De nombreuses recherches ont porté sur l'existence d'un besoin d'affiliation proprement dit, dû à la nécessité d'éviter l'isolement et d'avoir des contacts avec les autres. Les gens ont des besoins sociaux à satisfaire, et les groupes pour cela leur sont utiles.
- On s'aime, alors on forme un groupe. Le modèle de la cohésion sociale :
Selon ce modèle, l'attraction interpersonnelle est l'élément déterminant dans la formation des groupes. Plus l'attrait est grand, plus le groupe est cohésif. Mais la cohésion est une propriété variable. Certains groupes sont plus cohésifs que d'autres et le même groupe peut être plus ou moins cohésif selon les circonstances.
On a pu mettre en évidence que la cohésion fait baisser le turn-over, et rend la participation au travail du groupe plus active, qu'elle augmente le moral et la satisfaction. Par contre, même si on a longtemps cru et parfois mis en évidence que la cohésion améliorait le rendement des groupes, ce n'est pas toujours le cas, et on ne peut donc conclure à l'existence d'une liaison toujours positive entre cohésion et rendement.
Un des effets les plus criants de la cohésion dans un groupe, c'est qu'elle accentue la conformité aux normes du groupe, pour le meilleur... et pour le pire. En s'appuyant sur la conformité particulièrement forte des groupes cohésifs, il est possible de provoquer des changements dans les habitudes de leurs membres.

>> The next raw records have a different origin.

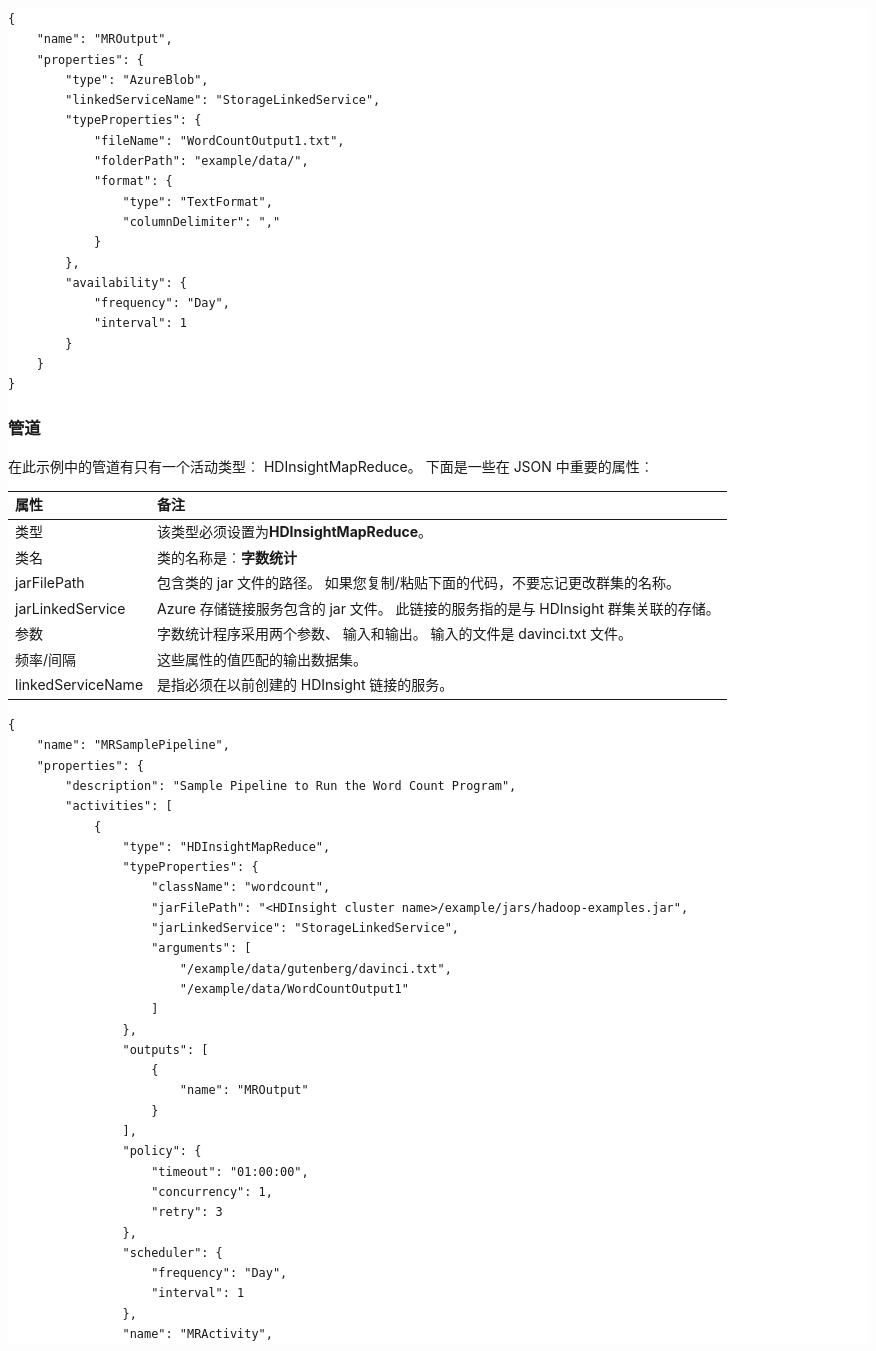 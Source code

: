     {
        "name": "MROutput",
        "properties": {
            "type": "AzureBlob",
            "linkedServiceName": "StorageLinkedService",
            "typeProperties": {
                "fileName": "WordCountOutput1.txt",
                "folderPath": "example/data/",
                "format": {
                    "type": "TextFormat",
                    "columnDelimiter": ","
                }
            },
            "availability": {
                "frequency": "Day",
                "interval": 1
            }
        }
    }

### <a name="pipeline"></a>管道
在此示例中的管道有只有一个活动类型︰ HDInsightMapReduce。 下面是一些在 JSON 中重要的属性︰ 

属性 | 备注
:-------- | :-----
类型 | 该类型必须设置为**HDInsightMapReduce**。 
类名 | 类的名称是︰**字数统计**
jarFilePath | 包含类的 jar 文件的路径。 如果您复制/粘贴下面的代码，不要忘记更改群集的名称。 
jarLinkedService | Azure 存储链接服务包含的 jar 文件。 此链接的服务指的是与 HDInsight 群集关联的存储。 
参数 | 字数统计程序采用两个参数、 输入和输出。 输入的文件是 davinci.txt 文件。
频率/间隔 | 这些属性的值匹配的输出数据集。 
linkedServiceName | 是指必须在以前创建的 HDInsight 链接的服务。   

    {
        "name": "MRSamplePipeline",
        "properties": {
            "description": "Sample Pipeline to Run the Word Count Program",
            "activities": [
                {
                    "type": "HDInsightMapReduce",
                    "typeProperties": {
                        "className": "wordcount",
                        "jarFilePath": "<HDInsight cluster name>/example/jars/hadoop-examples.jar",
                        "jarLinkedService": "StorageLinkedService",
                        "arguments": [
                            "/example/data/gutenberg/davinci.txt",
                            "/example/data/WordCountOutput1"
                        ]
                    },
                    "outputs": [
                        {
                            "name": "MROutput"
                        }
                    ],
                    "policy": {
                        "timeout": "01:00:00",
                        "concurrency": 1,
                        "retry": 3
                    },
                    "scheduler": {
                        "frequency": "Day",
                        "interval": 1
                    },
                    "name": "MRActivity",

On peut les amener à renoncer à leurs préjugés, à acquérir un nouveau style de vie, à changer de comportement alimentaire, dans la mesure où les changements prônés correspondent à ce qui est valorisé dans le groupe.
- On est membre d'un groupe, alors on s'aime. Le modèle de l'identification sociale :
Cette approche ne voit dans l'attraction qu'un épiphénomène, une conséquence d'un processus plus fondamental. Leurs arguments s'étayent sur les théories de l'identité sociale et de l'autocatégorisation, qui les amènent à affirmer que la question au départ de la formation des groupes n'est pas « est-ce que j'aime ces gens ? » mais « qui suis-je ? ». Autrement dit, la formation des groupes a une base perceptive et cognitive, et non pas affective. Je m'autocatégorise comme membre d'une famille nombreuse, comme étudiante, comme membre d'un orchestre. Ces catégories constituent des éléments importants du concept de soi et précisent les attributs d'une catégorie, ce qui est prototypique de cette catégorie, et à partir de quoi je m'évaluerai et évaluerai les autres. Cette analyse aboutit à distinguer l'attraction interpersonnelle fondée sur les particularités personnelles (je la préfère parce qu'elle est si gaie) à l'attraction sociale fondée sur la prototypicalité (en tant que membre de ce groupe d'alpinistes qui valorise l'endurance, j'ai un penchant pour lui, le plus endurant de nous tous). On voit qu'alors, l'attraction interpersonnelle ne s'avère plus nécessaire à la formation d'un groupe et au développement de sa cohésion. Celle-ci est le fruit de l'identification sociale de plusieurs personnes à un même groupe. L'ordre des choses est alors inversé, on ne formerait pas des groupes avec des gens que l'on aime, on aimerait les gens qui font partie des mêmes groupes que nous.